Injustice Illuminated: The Holocaust Art of Arthur Szyk

Date

Monday March 25

Time (Eastern Time)

7:00 PM  –  8:30 PM

Polish-born Jewish artist Arthur Szyk (Łódź, 1894—New Canaan, CT 1951) was a great advocate for humanity and for the global Jewish community. Szyk (pronounced Shik) achieved world-wide recognition in the 1920s and 1930s in Poland, France, and England before immigrating to the U.S. in 1940 where he went on to become the leading anti-Nazi artist during World War II. Szyk is also famous for his illuminated Passover Haggadah, and his iconic towering Holy Ark for the Forest Hills Jewish Center. Szyk’s work fought injustice and intolerance, bigotry and racism as a “soldier in art.”

This four-part lecture series by Szyk scholar Irvin Ungar will explore how and why Szyk is the artist of and for the Jewish people, and the ways his art and spirit remain eternal in the service of mankind.

As early as 1934, Arthur Szyk told the American press: "An artist, and especially a Jewish artist, cannot be neutral in these times... Our life is involved in a terrible tragedy, and I am resolved to serve my people with all my art, with all my talent, with all my knowledge." Szyk went on to become the most important anti-Nazi artist in America during World War II and the leading artist for the rescue of European Jewry.
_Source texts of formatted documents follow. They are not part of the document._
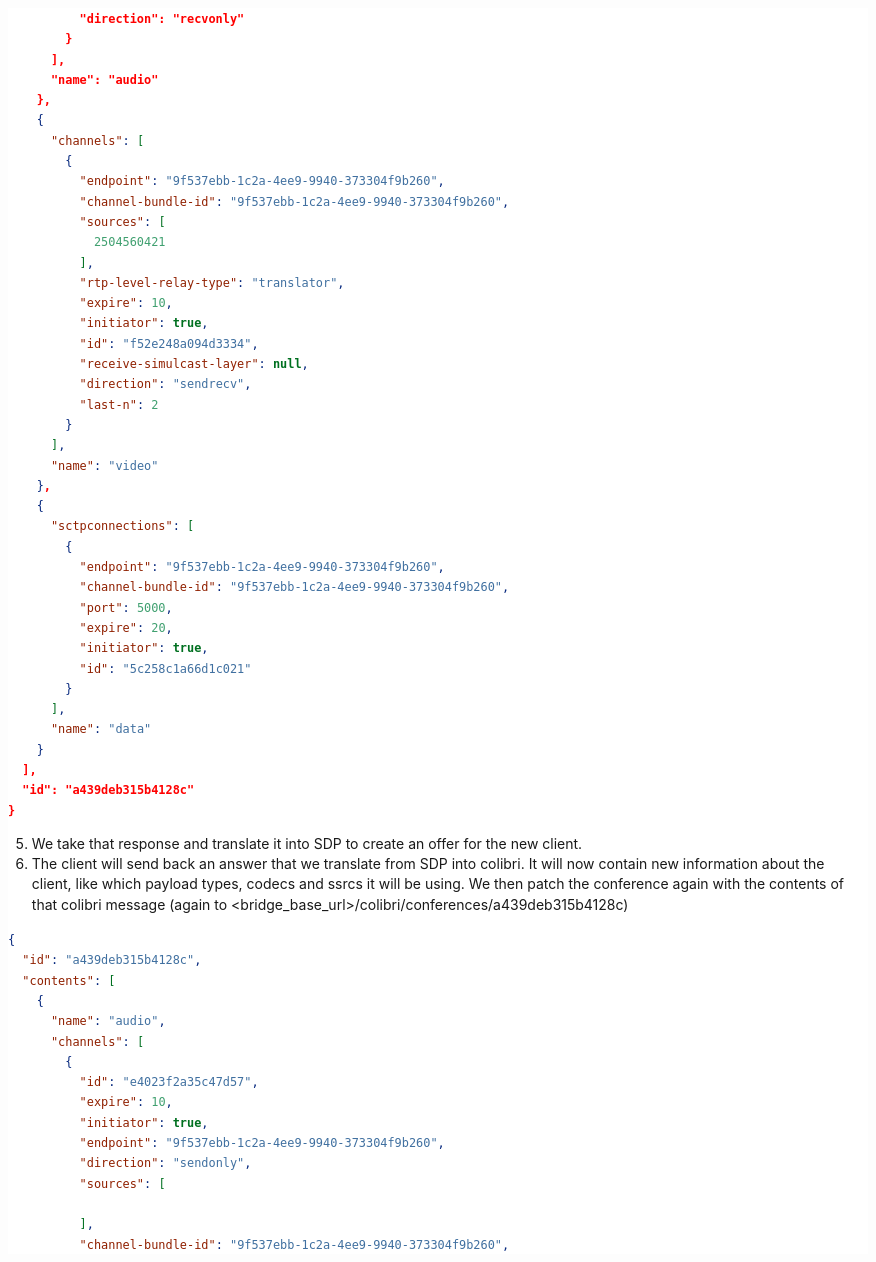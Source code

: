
 ```json
          "direction": "recvonly"
        }
      ],
      "name": "audio"
    },
    {
      "channels": [
        {
          "endpoint": "9f537ebb-1c2a-4ee9-9940-373304f9b260",
          "channel-bundle-id": "9f537ebb-1c2a-4ee9-9940-373304f9b260",
          "sources": [
            2504560421
          ],
          "rtp-level-relay-type": "translator",
          "expire": 10,
          "initiator": true,
          "id": "f52e248a094d3334",
          "receive-simulcast-layer": null,
          "direction": "sendrecv",
          "last-n": 2
        }
      ],
      "name": "video"
    },
    {
      "sctpconnections": [
        {
          "endpoint": "9f537ebb-1c2a-4ee9-9940-373304f9b260",
          "channel-bundle-id": "9f537ebb-1c2a-4ee9-9940-373304f9b260",
          "port": 5000,
          "expire": 20,
          "initiator": true,
          "id": "5c258c1a66d1c021"
        }
      ],
      "name": "data"
    }
  ],
  "id": "a439deb315b4128c"
}
```

5. We take that response and translate it into SDP to create an offer for the new client.
6. The client will send back an answer that we translate from SDP into colibri.  It will now contain new information about the client, like which payload types, codecs and ssrcs it will be using.  We then patch the conference again with the contents of that colibri message (again to <bridge_base_url>/colibri/conferences/a439deb315b4128c)
```json
{
  "id": "a439deb315b4128c",
  "contents": [
    {
      "name": "audio",
      "channels": [
        {
          "id": "e4023f2a35c47d57",
          "expire": 10,
          "initiator": true,
          "endpoint": "9f537ebb-1c2a-4ee9-9940-373304f9b260",
          "direction": "sendonly",
          "sources": [
            
          ],
          "channel-bundle-id": "9f537ebb-1c2a-4ee9-9940-373304f9b260",
```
No one created more activist art to motivate America's fight against the Nazis than the "soldier in art" himself, and his Holocaust art was more widely reproduced than that of any artist. The Museum's exhibition The Holocaust: What Hate Can Do has several of these drawings and cartoons on display. Szyk's 1943 masterpiece De profundis: Cain, where is Abel thy brother? may well be the single most significant contemporary Holocaust work of art on paper. Szyk devoted himself to the dignity of every Jewish soul.